*** Opening Source data ***

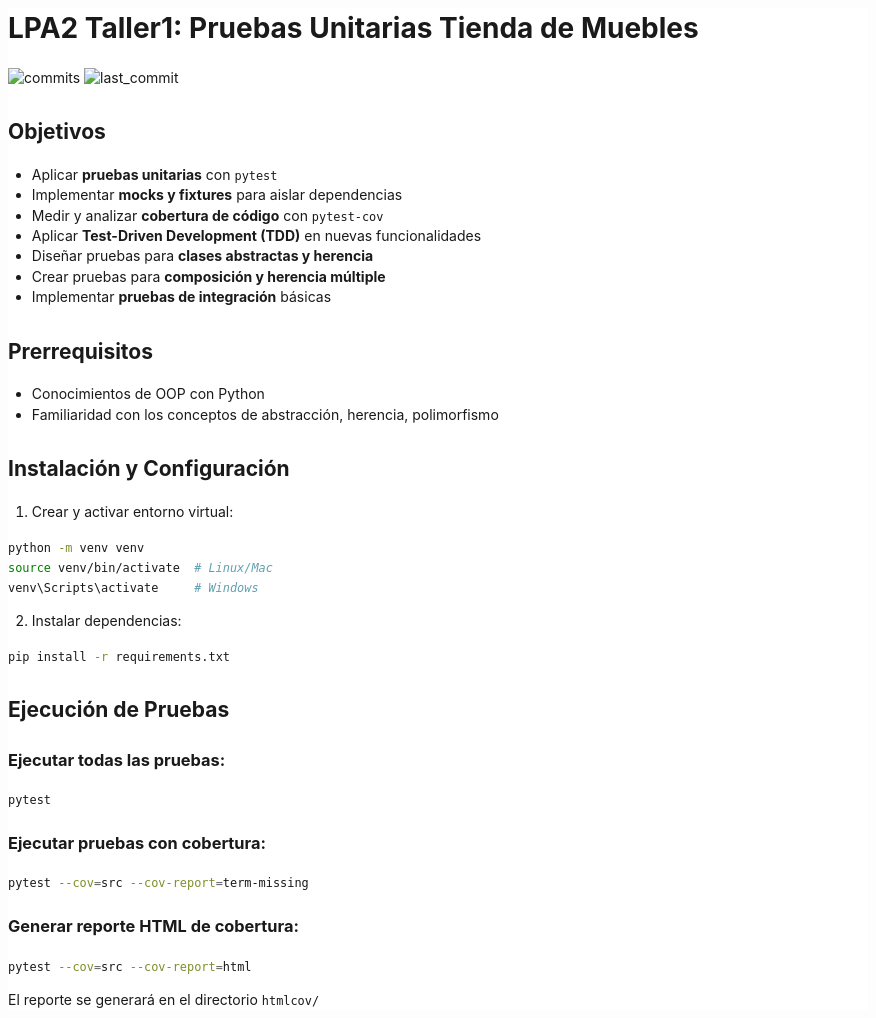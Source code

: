 # LPA2 Taller1: Pruebas Unitarias Tienda de Muebles

![commits](https://badgen.net/github/commits/UR-CC/lpa2-taller1?icon=github) 
![last_commit](https://img.shields.io/github/last-commit/UR-CC/lpa2-taller1)

## Objetivos

- Aplicar **pruebas unitarias** con `pytest`
- Implementar **mocks y fixtures** para aislar dependencias
- Medir y analizar **cobertura de código** con `pytest-cov`
- Aplicar **Test-Driven Development (TDD)** en nuevas funcionalidades
- Diseñar pruebas para **clases abstractas y herencia**
- Crear pruebas para **composición y herencia múltiple**
- Implementar **pruebas de integración** básicas

## Prerrequisitos

- Conocimientos de OOP con Python
- Familiaridad con los conceptos de abstracción, herencia, polimorfismo

## Instalación y Configuración

1. Crear y activar entorno virtual:
```bash
python -m venv venv
source venv/bin/activate  # Linux/Mac
venv\Scripts\activate     # Windows
```

2. Instalar dependencias:
```bash
pip install -r requirements.txt
```

## Ejecución de Pruebas

### Ejecutar todas las pruebas:
```bash
pytest
```

### Ejecutar pruebas con cobertura:
```bash
pytest --cov=src --cov-report=term-missing
```

### Generar reporte HTML de cobertura:
```bash
pytest --cov=src --cov-report=html
```
El reporte se generará en el directorio `htmlcov/`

*** Closing Source data ***

All the records need to be printed again exactly as written, though without their pictures.

Task response
Source code

: # LPA2 Taller1: Pruebas Unitarias Tienda de Muebles

![commits](https://badgen.net/github/commits/UR-CC/lpa2-taller1?icon=github) 
![last_commit](https://img.shields.io/github/last-commit/UR-CC/lpa2-taller1)

## Objetivos

- Aplicar **pruebas unitarias** con `pytest`
- Implementar **mocks y fixtures** para aislar dependencias
- Medir y analizar **cobertura de código** con `pytest-cov`
- Aplicar **Test-Driven Development (TDD)** en nuevas funcionalidades
- Diseñar pruebas para **clases abstractas y herencia**
- Crear pruebas para **composición y herencia múltiple**
- Implementar **pruebas de integración** básicas

## Prerrequisitos

- Conocimientos de OOP con Python
- Familiaridad con los conceptos de abstracción, herencia, polimorfismo

## Instalación y Configuración

1. Crear y activar entorno virtual:
```bash
python -m venv venv
source venv/bin/activate  # Linux/Mac
venv\Scripts\activate     # Windows
```

2. Instalar dependencias:
```bash
pip install -r requirements.txt
```

## Ejecución de Pruebas

### Ejecutar todas las pruebas:
```bash
pytest
```

### Ejecutar pruebas con cobertura:
```bash
pytest --cov=src --cov-report=term-missing
```

### Generar reporte HTML de cobertura:
```bash
pytest --cov=src --cov-report=html
```
El reporte se generará en el directorio `htmlcov/`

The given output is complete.